I slip into the waters feeling the mud squashing between my toes . The pond is dark and still, almost mysterious, edged round with the centurion swords of the bull rush. The water is deep and solemn  and I breast stroke forward. I feel the coolness of it sliding down the sides of my body I imagine it meeting in a v shape between by shoulder blades before rushing down my back in the moment of immersion.  My fingers cut the waters creating a perfect minor bow wave that ripples through the oily silkiness of the water, far away in the distance I notice the first firework of the evening explode into the silence of the  night. The pond is hidden amongst the rushes and even though I am quite close to a neighbours house I take immense secret pleasure in knowing that they do not have a clue that I am  swimming in the pond on the last night in October less than 50 feet from their door. It feels remote and timeless. As I swim the weeds of the pond sensuously brush the under parts of my torso and caress my arms bringing me back into my body and the moment. Swimming like this immerses me in death, swimming  elementally, silently, eyes level with the white stems of the majestic bull rushes , ceremonially I dip my face in the water and feel its stinging rebuke, eyes open looking to the endless gloom, whooshing the breath from my chest and the blood from my extremities. Gradually it happens the inital withdrawal of blood from the hands and feet, the numbing of my crotch, very slowly the water ceases to be cold and begins to feel hot against my skin. I smile and relax and journey inwards oblivious to cold, time, I hear nothing I see nothing I am the velvety darkness of nowhere , the edges of my body merged with the water and I am the body I am the water. I am nowhere I am everywhere.
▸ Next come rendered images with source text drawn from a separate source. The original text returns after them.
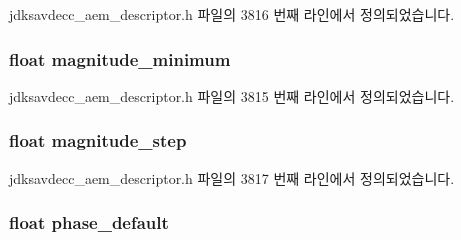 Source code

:jdksavdecc\+\_\+aem\+\_\+descriptor.\+h 파일의 3816 번째 라인에서 정의되었습니다.

\subsubsection[{\texorpdfstring{magnitude\+\_\+minimum}{magnitude_minimum}}]{\setlength{\rightskip}{0pt plus 5cm}float magnitude\+\_\+minimum}\hypertarget{structjdksavdecc__values__bode__plot_ad49b5753eec6d1f52031437ff3aebd32}{}\label{structjdksavdecc__values__bode__plot_ad49b5753eec6d1f52031437ff3aebd32}


jdksavdecc\+\_\+aem\+\_\+descriptor.\+h 파일의 3815 번째 라인에서 정의되었습니다.

\subsubsection[{\texorpdfstring{magnitude\+\_\+step}{magnitude_step}}]{\setlength{\rightskip}{0pt plus 5cm}float magnitude\+\_\+step}\hypertarget{structjdksavdecc__values__bode__plot_a1ce8f90a7972ff2257328d8616e98e51}{}\label{structjdksavdecc__values__bode__plot_a1ce8f90a7972ff2257328d8616e98e51}


jdksavdecc\+\_\+aem\+\_\+descriptor.\+h 파일의 3817 번째 라인에서 정의되었습니다.

\subsubsection[{\texorpdfstring{phase\+\_\+default}{phase_default}}]{\setlength{\rightskip}{0pt plus 5cm}float phase\+\_\+default}\hypertarget{structjdksavdecc__values__bode__plot_acbb532133ed4fca28d4d904470007758}{}\label{structjdksavdecc__values__bode__plot_acbb532133ed4fca28d4d904470007758}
At the edge of the rushes I notice a little moor hen watching this intrusive stranger with its curios warm brown eyes hardly moving,  we  look one at the other, a heart beat apart and an eternity  between us. A pale moon sails momentarily out from behind a cloud and drenches the pond in a deluge of moonlight,  two bats flit close to the surface, these fly collecting creatures of the night soon disappeared. I am in the pond but not of the pond I witness myself gliding serenely around and around . A loud rustle in the rushes and my dog Mac's head appears, quizzically held as he contemplates me , I swim on by.

I start to shiver and come back into my body and know its time to come ashore. Again my feet squelch the mud and I notice the sharp feel of the spiky grass under my knees as I haul myself out . I towel myself hard all over, momentarily I stand upright naked in the moon light and know that I  am  the very essence of my being.